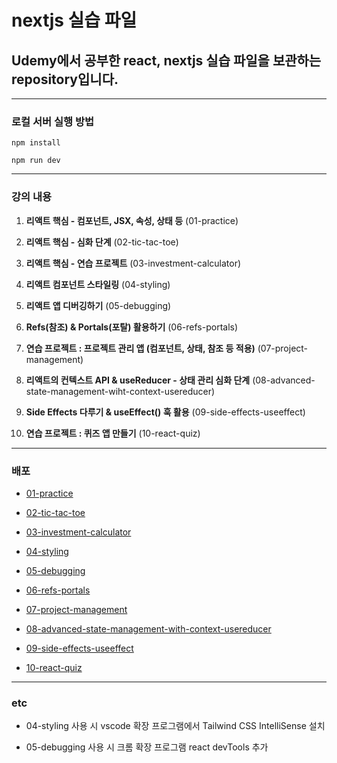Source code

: # nextjs 실습 파일

## Udemy에서 공부한 react, nextjs 실습 파일을 보관하는 repository입니다.

---

### 로컬 서버 실행 방법

`npm install`

`npm run dev`

---

### 강의 내용

1. **리액트 핵심 - 컴포넌트, JSX, 속성, 상태 등** (01-practice)

2. **리액트 핵심 - 심화 단계** (02-tic-tac-toe)

3. **리액트 핵심 - 연습 프로젝트** (03-investment-calculator)

4. **리액트 컴포넌트 스타일링** (04-styling)

5. **리액트 앱 디버깅하기** (05-debugging)

6. **Refs(참조) & Portals(포탈) 활용하기** (06-refs-portals)

7. **연습 프로젝트 : 프로젝트 관리 앱 (컴포넌트, 상태, 참조 등 적용)** (07-project-management)

8. **리액트의 컨텍스트 API & useReducer - 상태 관리 심화 단계** (08-advanced-state-management-wiht-context-usereducer)

9. **Side Effects 다루기 & useEffect() 훅 활용** (09-side-effects-useeffect)

10. **연습 프로젝트 : 퀴즈 앱 만들기** (10-react-quiz)

---

### 배포

- [01-practice](https://01-practice.vercel.app/)

- [02-tic-tac-toe](https://02-tic-tac-toe.vercel.app/)

- [03-investment-calculator](https://03-investment-calculator.vercel.app/)

- [04-styling](https://04-styling.vercel.app/)

- [05-debugging](https://05-debugging.vercel.app/)

- [06-refs-portals](https://06-refs-portals.vercel.app/)

- [07-project-management](https://07-project-management.vercel.app/)

- [08-advanced-state-management-with-context-usereducer](https://08-advanced-state-management-with-context-usereducer.vercel.app/)

- [09-side-effects-useeffect](https://09-side-effects-useeffect.vercel.app/)

- [10-react-quiz](https://10-react-quiz-2.vercel.app/)

---

### etc

- 04-styling 사용 시 vscode 확장 프로그램에서 Tailwind CSS IntelliSense 설치

- 05-debugging 사용 시 크롬 확장 프로그램 react devTools 추가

.....

YOUR ASSIGNMENT →
The answer must be the full listing, word for word, with no images in it.

SOLUTION TO THE PROBLEM →
Source code

: # nextjs 실습 파일

## Udemy에서 공부한 react, nextjs 실습 파일을 보관하는 repository입니다.

---

### 로컬 서버 실행 방법

`npm install`

`npm run dev`

---

### 강의 내용

1. **리액트 핵심 - 컴포넌트, JSX, 속성, 상태 등** (01-practice)

2. **리액트 핵심 - 심화 단계** (02-tic-tac-toe)

3. **리액트 핵심 - 연습 프로젝트** (03-investment-calculator)

4. **리액트 컴포넌트 스타일링** (04-styling)

5. **리액트 앱 디버깅하기** (05-debugging)

6. **Refs(참조) & Portals(포탈) 활용하기** (06-refs-portals)

7. **연습 프로젝트 : 프로젝트 관리 앱 (컴포넌트, 상태, 참조 등 적용)** (07-project-management)

8. **리액트의 컨텍스트 API & useReducer - 상태 관리 심화 단계** (08-advanced-state-management-wiht-context-usereducer)

9. **Side Effects 다루기 & useEffect() 훅 활용** (09-side-effects-useeffect)

10. **연습 프로젝트 : 퀴즈 앱 만들기** (10-react-quiz)

---

### 배포

- [01-practice](https://01-practice.vercel.app/)

- [02-tic-tac-toe](https://02-tic-tac-toe.vercel.app/)

- [03-investment-calculator](https://03-investment-calculator.vercel.app/)

- [04-styling](https://04-styling.vercel.app/)

- [05-debugging](https://05-debugging.vercel.app/)

- [06-refs-portals](https://06-refs-portals.vercel.app/)

- [07-project-management](https://07-project-management.vercel.app/)

- [08-advanced-state-management-with-context-usereducer](https://08-advanced-state-management-with-context-usereducer.vercel.app/)

- [09-side-effects-useeffect](https://09-side-effects-useeffect.vercel.app/)

- [10-react-quiz](https://10-react-quiz-2.vercel.app/)

---

### etc

- 04-styling 사용 시 vscode 확장 프로그램에서 Tailwind CSS IntelliSense 설치

- 05-debugging 사용 시 크롬 확장 프로그램 react devTools 추가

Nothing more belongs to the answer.